Mark Sanchez – While the first two on this list have their values on the rise, Sanchez will have to prove himself with the Denver Broncos this year to even sniff the sort of money that Brees and, to a lesser extent, Cousins are expected to get. This year, Sanchez is costing the Broncos a very team-friendly $4.5 million, but he hasn’t even been a full-time starter in three years and has never had a passer rating above 90 in his seven seasons.

Matthew Stafford – Welcome to life after Megratron, Matthew. Stafford has 2016 and 2017 left on his current contract, with cap hits of $22.5 million and $22 million, respectively for the Detroit Lions. If he can’t keep up at least his current production without Calvin Johnson, his salary could remain stagnant (although significant) at a time when quarterback salaries are escalating. It will be as hard a pill to swallow as Johnson’s retirement. Still, Stafford hasn’t missed a game in the last five seasons and hasn’t thrown for fewer than 4,200 yards in that span.

Carson Palmer – The Arizona Cardinals signal caller was one of the best quarterbacks in 2016, as he was finally able to stay healthy enough to show how valuable he can be. It was the second time in his last five seasons that he played in all 16 regular-season games, finishing fourth in yards (4,671) and producing a strong 104.6 passer rating. While he is scheduled for free agency in 2018, with $17.9M and $20.7M cap hits in the next two seasons, he could simply decide to retire at 38 years old following the 2017 season rather than go through the free-agent and/or contract negotiating process.

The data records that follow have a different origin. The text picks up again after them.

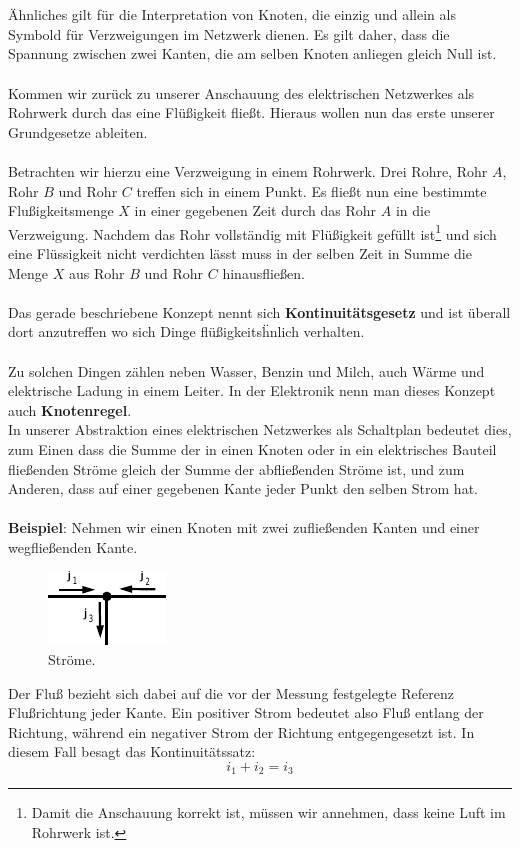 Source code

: \documentclass[11pt,a4paper,leqno]{report}
\numberwithin{equation}{chapter}
\begin{document}
\\
\\
\"Ahnliches gilt f\"ur die Interpretation von Knoten, die einzig und allein als Symbold f\"ur Verzweigungen im Netzwerk dienen. Es gilt daher, dass die Spannung zwischen zwei Kanten, die am selben Knoten anliegen gleich Null ist.\\
\\
Kommen wir zur\"uck zu unserer Anschauung des elektrischen Netzwerkes als Rohrwerk durch das eine Fl\"u\ss{}igkeit flie\ss{}t. Hieraus wollen nun das erste unserer Grundgesetze ableiten.
\\
\\
Betrachten wir hierzu eine Verzweigung in einem Rohrwerk. Drei Rohre, Rohr $A$, Rohr $B$ und Rohr $C$ treffen sich in einem Punkt. Es flie\ss{}t nun eine bestimmte Flu\ss{}igkeitsmenge $X$ in einer gegebenen Zeit durch das Rohr $A$ in die Verzweigung. Nachdem das Rohr vollst\"andig mit Fl\"u\ss{}igkeit gef\"ullt ist\footnote{Damit die Anschauung korrekt ist, m\"ussen wir annehmen, dass keine Luft im Rohrwerk ist.} und sich eine Fl\"ussigkeit nicht verdichten l\"asst muss in der selben Zeit in Summe die Menge $X$ aus Rohr $B$ und Rohr $C$ hinausflie\ss{}en.\\
\\
Das gerade beschriebene Konzept nennt sich \textbf{Kontinuit\"atsgesetz} und ist \"uberall dort anzutreffen wo sich Dinge fl\"u\ss{}igkeits\"hnlich verhalten.\\
\\
Zu solchen Dingen z\"ahlen neben Wasser, Benzin und Milch, auch W\"arme und elektrische Ladung in einem Leiter. In der Elektronik nenn man dieses Konzept auch \textbf{Knotenregel}.\\
In unserer Abstraktion eines elektrischen Netzwerkes als Schaltplan bedeutet dies, zum Einen dass die Summe der in einen Knoten oder in ein elektrisches Bauteil flie\ss{}enden Str\"ome gleich der Summe der abflie\ss{}enden Str\"ome ist, und zum Anderen, dass auf einer gegebenen Kante jeder Punkt den selben Strom hat.\\
\\
\textbf{Beispiel}: Nehmen wir einen Knoten mit zwei zuflie\ss{}enden Kanten und einer wegflie\ss{}enden Kante.
\begin{figure}[H]
	\begin{center}
		\includegraphics[scale=2]{flow.pdf}
		\caption{Str\"ome.}
	\end{center}
\end{figure}
\noindent
Der Flu\ss{} bezieht sich dabei auf die vor der Messung festgelegte Referenz Flu\ss{}richtung jeder Kante. Ein positiver Strom bedeutet also Flu\ss{} entlang der Richtung, w\"ahrend ein negativer Strom der Richtung entgegengesetzt ist. In diesem Fall besagt das Kontinuit\"atssatz:
\begin{equation}
i_1 + i_2 = i_3
\end{equation}
\end{document}
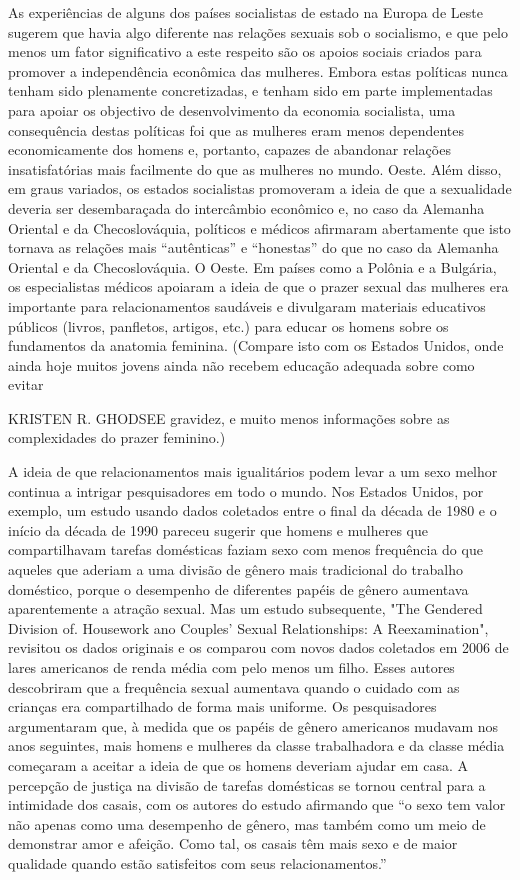  \par 
As experiências de alguns dos países socialistas de estado na Europa de Leste sugerem que havia algo diferente nas relações sexuais sob o socialismo, e que pelo menos um fator significativo a este respeito são os apoios sociais criados para promover a independência econômica das mulheres. Embora estas políticas nunca tenham sido plenamente concretizadas, e tenham sido em parte implementadas para apoiar os objectivo de desenvolvimento da economia socialista, uma consequência destas políticas foi que as mulheres eram menos dependentes economicamente dos homens e, portanto, capazes de abandonar relações insatisfatórias mais facilmente do que as mulheres no mundo. Oeste. Além disso, em graus variados, os estados socialistas promoveram a ideia de que a sexualidade deveria ser desembaraçada do intercâmbio econômico e, no caso da Alemanha Oriental e da Checoslováquia, políticos e médicos afirmaram abertamente que isto tornava as relações mais “autênticas” e “honestas” do que no caso da Alemanha Oriental e da Checoslováquia. O Oeste. Em países como a Polônia e a Bulgária, os especialistas médicos apoiaram a ideia de que o prazer sexual das mulheres era importante para relacionamentos saudáveis ​​e divulgaram materiais educativos públicos (livros, panfletos, artigos, etc.) para educar os homens sobre os fundamentos da anatomia feminina. (Compare isto com os Estados Unidos, onde ainda hoje muitos jovens ainda não recebem educação adequada sobre como evitar
 \par 
KRISTEN R. GHODSEE gravidez, e muito menos informações sobre as complexidades do prazer feminino.)
 \par 
A ideia de que relacionamentos mais igualitários podem levar a um sexo melhor continua a intrigar pesquisadores em todo o mundo. Nos Estados Unidos, por exemplo, um estudo usando dados coletados entre o final da década de 1980 e o início da década de 1990 pareceu sugerir que homens e mulheres que compartilhavam tarefas domésticas faziam sexo com menos frequência do que aqueles que aderiam a uma divisão de gênero mais tradicional do trabalho doméstico, porque o desempenho de diferentes papéis de gênero aumentava aparentemente a atração sexual. Mas um estudo subsequente, "The Gendered Division of. Housework ano Couples' Sexual Relationships: A Reexamination", revisitou os dados originais e os comparou com novos dados coletados em 2006 de lares americanos de renda média com pelo menos um filho. Esses autores descobriram que a frequência sexual aumentava quando o cuidado com as crianças era compartilhado de forma mais uniforme. Os pesquisadores argumentaram que, à medida que os papéis de gênero americanos mudavam nos anos seguintes, mais homens e mulheres da classe trabalhadora e da classe média começaram a aceitar a ideia de que os homens deveriam ajudar em casa. A percepção de justiça na divisão de tarefas domésticas se tornou central para a intimidade dos casais, com os autores do estudo afirmando que “o sexo tem valor não apenas como uma desempenho de gênero, mas também como um meio de demonstrar amor e afeição. Como tal, os casais têm mais sexo e de maior qualidade quando estão satisfeitos com seus relacionamentos.”
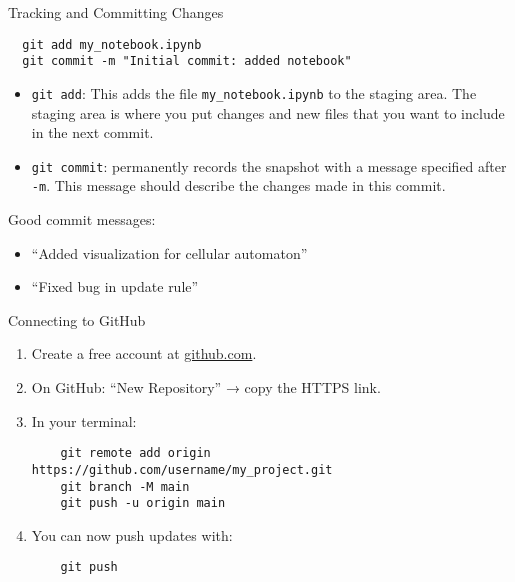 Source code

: \documentclass[aspectratio=169,13pt]{beamer}
\begin{document}
\begin{frame}[fragile]{Tracking and Committing Changes}
    \begin{verbatim}
  git add my_notebook.ipynb
  git commit -m "Initial commit: added notebook"
  \end{verbatim}

    \begin{itemize}
        \item \texttt{git add}: This adds the file \texttt{my\_notebook.ipynb} to the staging area. The staging area is where you put changes and new files that you want to include in the next commit.
        \item \texttt{git commit}: permanently records the snapshot with a message specified after \texttt{-m}. This message should describe the changes made in this commit.
    \end{itemize}

    \vspace{0.5em}
    Good commit messages:
    \begin{itemize}
        \item “Added visualization for cellular automaton”
        \item “Fixed bug in update rule”
    \end{itemize}
\end{frame}

\begin{frame}[fragile]{Connecting to GitHub}
    \begin{enumerate}
        \item Create a free account at \href{https://github.com}{github.com}.
        \item On GitHub: “New Repository” → copy the HTTPS link.
        \item In your terminal:
              \begin{verbatim}
    git remote add origin https://github.com/username/my_project.git
    git branch -M main
    git push -u origin main
    \end{verbatim}
        \item You can now push updates with:
              \begin{verbatim}
    git push
    \end{verbatim}
    \end{enumerate}
\end{frame}
\end{document}

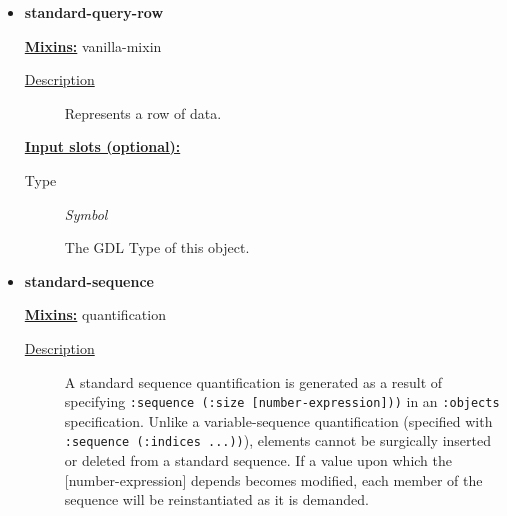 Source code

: \documentclass [11pt]{book}
\begin{document}
\begin{itemize}
\begin{description}
\end{description}









\item {}
\label{prim:standard-query-row}
\textbf{standard-query-row}


\textbf{
\underline{Mixins:}} vanilla-mixin





\begin{description}

\item [
\underline{Description}]


Represents a row of data.



\end{description}








\textbf{
\underline{Input slots (optional):}}

\begin{description}

\item [Type]
\emph{Symbol}

 The GDL Type of this object.




\end{description}







\item {}
\label{prim:standard-sequence}
\textbf{standard-sequence}


\textbf{
\underline{Mixins:}} quantification





\begin{description}

\item [
\underline{Description}]


A standard sequence quantification is generated as a result of specifying 
\texttt{:sequence (:size [number-expression]))} in an \texttt{:objects} specification. Unlike a variable-sequence 
quantification (specified with \texttt{:sequence (:indices ...))}), elements cannot be surgically inserted or 
deleted from a standard sequence. If a value upon which the [number-expression] depends becomes modified,
each member of the sequence will be reinstantiated as it is demanded.




\end{description}
\end{itemize}
\end{document}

Sam Bradford – The 28-year-old continues his fortuitous timing in relation to contracts. He was the last of the insanely paid rookies before the new collective bargaining agreement altered that salary structure. Now, after moving on from St. Louis to Philadelphia, the Eagles are hit with a $12.5 million cap figure this year, which is actually less than it would cost to cut him ($18 million). But in 2017 he has a disproportional $22.5 million cap figure as a simply average performer. He is scheduled to be a free agent in 2018, but that, or a restructure, will come early if Carson Wentz ascends to the starting role sometime in the next year.

In addition to the aforementioned established guys scheduled for free agency over the next two years, other younger quarterbacks stand to cash in on the heels of Luck’s big deal. In 2018, Blake Bortles, Derek Carr and Teddy Bridgewater are among the scheduled free-agent crop, transitioning their teams from having the luxury of a quality starting quarterback on his rookie contract to instead taking their quarterback payroll to a place closer to the league average.